§ Task goal
Find every line containing the word "tracker" in the records below; report only how many there are.

◇ ◇ ◇ ◇ ◇ ◇ ◇

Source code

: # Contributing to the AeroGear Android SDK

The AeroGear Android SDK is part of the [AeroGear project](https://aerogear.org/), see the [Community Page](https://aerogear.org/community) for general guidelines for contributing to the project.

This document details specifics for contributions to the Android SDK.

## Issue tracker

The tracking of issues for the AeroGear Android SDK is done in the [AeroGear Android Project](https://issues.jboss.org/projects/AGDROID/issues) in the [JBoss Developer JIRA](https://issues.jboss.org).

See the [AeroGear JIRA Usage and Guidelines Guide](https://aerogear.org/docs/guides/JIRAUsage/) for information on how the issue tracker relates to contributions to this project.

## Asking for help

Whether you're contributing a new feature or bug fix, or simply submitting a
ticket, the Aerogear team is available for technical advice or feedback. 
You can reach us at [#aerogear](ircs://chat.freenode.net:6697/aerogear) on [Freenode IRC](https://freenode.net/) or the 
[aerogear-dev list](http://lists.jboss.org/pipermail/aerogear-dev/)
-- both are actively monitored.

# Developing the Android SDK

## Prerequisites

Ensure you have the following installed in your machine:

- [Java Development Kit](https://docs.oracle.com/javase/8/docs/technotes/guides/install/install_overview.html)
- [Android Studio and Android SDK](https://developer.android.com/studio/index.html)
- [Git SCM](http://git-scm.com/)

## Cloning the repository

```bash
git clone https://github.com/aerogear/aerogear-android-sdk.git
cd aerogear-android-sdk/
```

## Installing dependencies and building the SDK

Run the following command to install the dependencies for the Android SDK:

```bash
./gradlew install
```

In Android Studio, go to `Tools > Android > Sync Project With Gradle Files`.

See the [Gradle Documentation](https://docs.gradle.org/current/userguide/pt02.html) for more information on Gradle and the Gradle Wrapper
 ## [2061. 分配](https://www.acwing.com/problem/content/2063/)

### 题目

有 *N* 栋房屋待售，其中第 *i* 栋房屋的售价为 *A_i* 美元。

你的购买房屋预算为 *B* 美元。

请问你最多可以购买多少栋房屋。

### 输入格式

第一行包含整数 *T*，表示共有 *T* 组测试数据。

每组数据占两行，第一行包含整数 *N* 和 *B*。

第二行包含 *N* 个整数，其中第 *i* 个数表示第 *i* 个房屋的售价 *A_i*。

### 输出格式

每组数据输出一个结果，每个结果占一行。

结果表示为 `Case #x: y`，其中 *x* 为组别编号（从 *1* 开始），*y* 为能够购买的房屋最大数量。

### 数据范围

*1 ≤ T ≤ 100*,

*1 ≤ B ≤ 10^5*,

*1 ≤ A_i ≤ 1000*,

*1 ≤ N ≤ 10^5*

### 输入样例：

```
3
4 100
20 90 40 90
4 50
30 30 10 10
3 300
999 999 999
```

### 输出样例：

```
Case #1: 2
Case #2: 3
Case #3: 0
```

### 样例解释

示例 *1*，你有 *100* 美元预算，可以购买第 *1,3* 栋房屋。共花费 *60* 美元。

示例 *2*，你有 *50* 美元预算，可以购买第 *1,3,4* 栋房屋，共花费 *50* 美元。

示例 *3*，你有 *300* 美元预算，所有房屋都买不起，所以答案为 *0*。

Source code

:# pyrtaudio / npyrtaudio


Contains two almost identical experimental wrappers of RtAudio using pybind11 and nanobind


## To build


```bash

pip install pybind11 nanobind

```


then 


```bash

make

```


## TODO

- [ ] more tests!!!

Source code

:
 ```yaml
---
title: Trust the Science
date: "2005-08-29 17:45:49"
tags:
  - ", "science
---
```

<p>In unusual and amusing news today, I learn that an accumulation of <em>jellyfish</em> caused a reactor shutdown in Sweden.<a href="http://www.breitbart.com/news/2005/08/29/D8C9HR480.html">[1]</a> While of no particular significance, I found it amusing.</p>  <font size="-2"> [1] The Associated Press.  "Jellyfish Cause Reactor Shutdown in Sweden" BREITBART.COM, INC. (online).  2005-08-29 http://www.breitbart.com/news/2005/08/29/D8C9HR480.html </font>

◇ ◇ ◇ ◇ ◇ ◇ ◇

§ Result of this task
2